Dear MSFT, as part of this takeover, please extend all takeover courtesies that Yahoo has traditionally extended to companies that it bought out. In other words, please do the best you can in ultimately creating the most fucked up experience that you can possibly imagine so that the rest of Yahoo knows how miserable an acquisition can be for an acquiree....

He continues:

I have a few examples of how you can realize this, as I have exemplary experience from Yahoo:

1) Put 20-25% of the proceeds from this takeover into an escrow account, "just in case you need to settle any legal issues". Tell Yahoo employees that they'll get this money back, but make sure you tax them for it as income ahead of time. Wait until the next year, and than get your lawyers to send off an obfuscated email informing employees that "sorry, due to increased legal expenses, you won't be getting shit back...And you're on your own to redo your taxes from last year". Don't screw ex-Musicmatch, ex-Overture, or any other ex-acquired company that Yahoo had already graciously extended this favor to.

2) Buy a competing company, like AOL while you're at it...Then pin each company against each other.
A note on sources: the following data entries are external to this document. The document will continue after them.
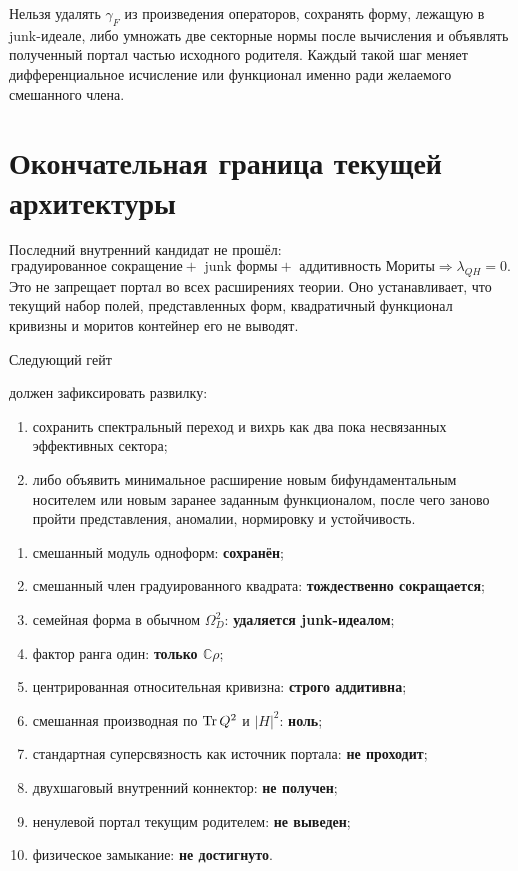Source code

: \begin{nogocriterion}
Нельзя удалять $\gamma_F$ из произведения операторов, сохранять форму,
лежащую в junk-идеале, либо умножать две секторные нормы после вычисления
и объявлять полученный портал частью исходного родителя. Каждый такой шаг
меняет дифференциальное исчисление или функционал именно ради желаемого
смешанного члена.
\end{nogocriterion}

\section{Окончательная граница текущей архитектуры}

Последний внутренний кандидат не прошёл:
\begin{equation}
 \boxed{
 \text{градуированное сокращение}
 +\text{ junk формы}
 +\text{ аддитивность Мориты}
 \Longrightarrow \lambda_{QH}=0.
 }
\end{equation}
Это не запрещает портал во всех расширениях теории. Оно устанавливает,
что текущий набор полей, представленных форм, квадратичный функционал
кривизны и моритов контейнер его не выводят.

Следующий гейт
\begin{sloppypar}
\end{sloppypar}
должен зафиксировать развилку:
\begin{enumerate}
 \item сохранить спектральный переход и вихрь как два пока несвязанных
 эффективных сектора;
 \item либо объявить минимальное расширение новым бифундаментальным
 носителем или новым заранее заданным функционалом, после чего заново
 пройти представления, аномалии, нормировку и устойчивость.
\end{enumerate}

\begin{protocol}
\begin{enumerate}
 \item смешанный модуль одноформ: \textbf{сохранён};
 \item смешанный член градуированного квадрата:
 \textbf{тождественно сокращается};
 \item семейная форма в обычном $\Omega_D^2$:
 \textbf{удаляется junk-идеалом};
 \item фактор ранга один: \textbf{только $\mathbb C\rho$};
 \item центрированная относительная кривизна:
 \textbf{строго аддитивна};
 \item смешанная производная по $\Tr Q^2$ и $|H|^2$:
 \textbf{ноль};
 \item стандартная суперсвязность как источник портала:
 \textbf{не проходит};
 \item двухшаговый внутренний коннектор:
 \textbf{не получен};
 \item ненулевой портал текущим родителем:
 \textbf{не выведен};
 \item физическое замыкание: \textbf{не достигнуто}.
\end{enumerate}
\end{protocol}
Better yet, get a General Manager from AOL and have it oversee BOTH the AOL and Yahoo acquisition, ensuring the GM from AOL says "I will be impartial". While Yahoo may be ahead of AOL, make sure you put someone really incompetent from AOL at to oversee this effort.

3)In the pursuit of (2), when smart heads start to voluntarily leave because of the frustration, just ignore them. After all, they are the most capable people that can find positions anywhere else. Who needs them, right?

4)As the frustration mounts at the Yahoo side, and more people start to complain, do your best to try to retain your C-,D-,F+ employees that haven't left already because they are otherwise unemployable elsewhere. Offer them lots of "retention bonuses" every 6 months, piles of worthless stock options that better function as toilet paper, and RSUs that take 4+years to vest.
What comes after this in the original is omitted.